* **TASK OBJECTIVE**:
Search the records for "best" and copy each line that holds it.

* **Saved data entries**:
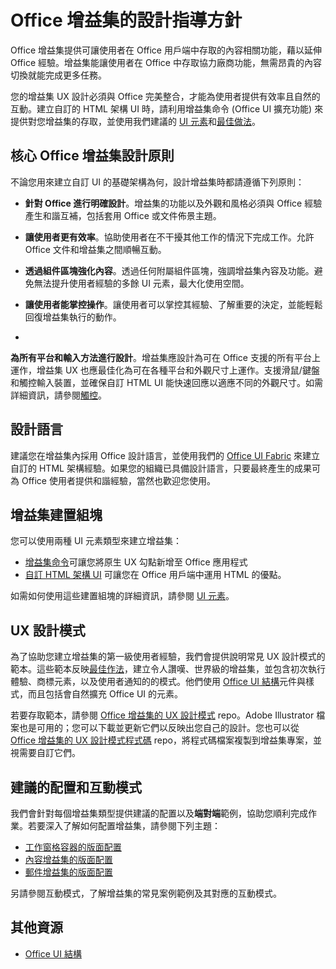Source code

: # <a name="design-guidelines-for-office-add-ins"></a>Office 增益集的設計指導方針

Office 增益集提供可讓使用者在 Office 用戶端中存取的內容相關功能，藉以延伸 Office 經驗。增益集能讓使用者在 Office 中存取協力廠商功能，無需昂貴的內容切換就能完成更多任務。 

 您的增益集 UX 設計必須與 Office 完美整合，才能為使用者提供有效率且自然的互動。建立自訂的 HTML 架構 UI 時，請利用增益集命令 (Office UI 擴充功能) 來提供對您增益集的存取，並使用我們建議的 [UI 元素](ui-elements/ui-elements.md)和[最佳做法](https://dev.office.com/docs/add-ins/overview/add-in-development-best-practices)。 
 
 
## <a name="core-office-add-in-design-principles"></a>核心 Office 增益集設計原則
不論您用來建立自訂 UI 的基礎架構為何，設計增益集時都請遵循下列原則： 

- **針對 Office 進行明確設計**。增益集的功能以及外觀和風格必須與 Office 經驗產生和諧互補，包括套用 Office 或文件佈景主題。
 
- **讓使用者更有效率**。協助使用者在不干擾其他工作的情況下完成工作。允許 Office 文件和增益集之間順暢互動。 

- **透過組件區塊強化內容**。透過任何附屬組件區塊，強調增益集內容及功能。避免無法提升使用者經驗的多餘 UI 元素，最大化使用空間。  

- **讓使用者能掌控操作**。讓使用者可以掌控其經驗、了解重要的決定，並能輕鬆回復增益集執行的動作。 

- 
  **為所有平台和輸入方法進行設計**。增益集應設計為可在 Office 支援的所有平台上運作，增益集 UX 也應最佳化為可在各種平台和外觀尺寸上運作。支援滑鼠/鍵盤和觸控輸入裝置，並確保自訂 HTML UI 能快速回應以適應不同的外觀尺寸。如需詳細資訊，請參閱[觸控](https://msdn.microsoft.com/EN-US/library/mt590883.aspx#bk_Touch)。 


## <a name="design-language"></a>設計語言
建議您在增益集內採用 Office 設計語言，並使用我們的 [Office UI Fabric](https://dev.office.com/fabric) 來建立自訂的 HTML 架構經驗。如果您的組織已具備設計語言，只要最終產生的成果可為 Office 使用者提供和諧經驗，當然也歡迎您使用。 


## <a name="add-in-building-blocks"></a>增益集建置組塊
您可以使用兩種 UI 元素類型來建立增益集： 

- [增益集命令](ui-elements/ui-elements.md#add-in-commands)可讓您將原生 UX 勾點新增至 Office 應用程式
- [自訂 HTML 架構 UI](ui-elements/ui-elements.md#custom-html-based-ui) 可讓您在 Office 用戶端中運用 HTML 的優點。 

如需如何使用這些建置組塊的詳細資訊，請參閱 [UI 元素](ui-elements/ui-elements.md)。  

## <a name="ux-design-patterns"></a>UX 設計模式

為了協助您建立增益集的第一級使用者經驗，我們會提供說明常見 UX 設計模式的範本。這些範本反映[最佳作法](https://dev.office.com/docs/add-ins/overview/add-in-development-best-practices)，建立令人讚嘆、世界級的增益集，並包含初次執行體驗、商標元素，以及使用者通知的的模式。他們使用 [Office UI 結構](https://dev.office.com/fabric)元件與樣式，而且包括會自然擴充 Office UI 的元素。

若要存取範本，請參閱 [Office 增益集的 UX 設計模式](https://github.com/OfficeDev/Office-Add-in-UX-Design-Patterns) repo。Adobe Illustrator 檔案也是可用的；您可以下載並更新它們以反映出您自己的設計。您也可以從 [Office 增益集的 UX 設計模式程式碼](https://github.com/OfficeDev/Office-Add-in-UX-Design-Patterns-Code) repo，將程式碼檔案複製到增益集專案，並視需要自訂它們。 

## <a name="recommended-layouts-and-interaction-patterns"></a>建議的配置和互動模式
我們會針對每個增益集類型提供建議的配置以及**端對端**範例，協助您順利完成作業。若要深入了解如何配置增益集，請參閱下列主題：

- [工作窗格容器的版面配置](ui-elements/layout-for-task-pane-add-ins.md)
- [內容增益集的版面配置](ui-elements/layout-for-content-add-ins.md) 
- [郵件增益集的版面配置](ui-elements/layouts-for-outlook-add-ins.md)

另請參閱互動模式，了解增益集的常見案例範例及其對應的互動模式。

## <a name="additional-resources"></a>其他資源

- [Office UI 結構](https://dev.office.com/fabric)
--
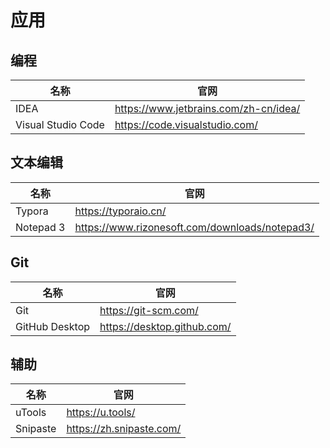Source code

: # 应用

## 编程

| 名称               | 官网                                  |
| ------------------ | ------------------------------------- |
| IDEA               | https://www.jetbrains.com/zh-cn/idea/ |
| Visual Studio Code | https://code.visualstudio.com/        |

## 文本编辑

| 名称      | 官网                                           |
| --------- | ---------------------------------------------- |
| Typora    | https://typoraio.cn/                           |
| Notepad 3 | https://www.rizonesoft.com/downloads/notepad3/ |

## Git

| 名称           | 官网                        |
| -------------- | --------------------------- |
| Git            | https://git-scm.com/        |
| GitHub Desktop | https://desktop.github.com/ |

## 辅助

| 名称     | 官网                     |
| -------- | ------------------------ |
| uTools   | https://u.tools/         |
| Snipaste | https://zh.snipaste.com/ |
---
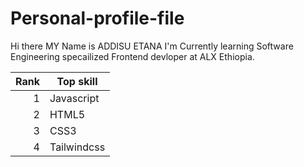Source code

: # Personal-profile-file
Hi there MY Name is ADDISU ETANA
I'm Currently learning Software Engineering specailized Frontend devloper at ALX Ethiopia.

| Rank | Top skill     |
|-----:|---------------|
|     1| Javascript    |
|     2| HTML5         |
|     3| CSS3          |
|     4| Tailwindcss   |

* **REPLY**:
 您的增益集 UX 設計必須與 Office 完美整合，才能為使用者提供有效率且自然的互動。建立自訂的 HTML 架構 UI 時，請利用增益集命令 (Office UI 擴充功能) 來提供對您增益集的存取，並使用我們建議的 [UI 元素](ui-elements/ui-elements.md)和[最佳做法](https://dev.office.com/docs/add-ins/overview/add-in-development-best-practices)。 
為了協助您建立增益集的第一級使用者經驗，我們會提供說明常見 UX 設計模式的範本。這些範本反映[最佳作法](https://dev.office.com/docs/add-ins/overview/add-in-development-best-practices)，建立令人讚嘆、世界級的增益集，並包含初次執行體驗、商標元素，以及使用者通知的的模式。他們使用 [Office UI 結構](https://dev.office.com/fabric)元件與樣式，而且包括會自然擴充 Office UI 的元素。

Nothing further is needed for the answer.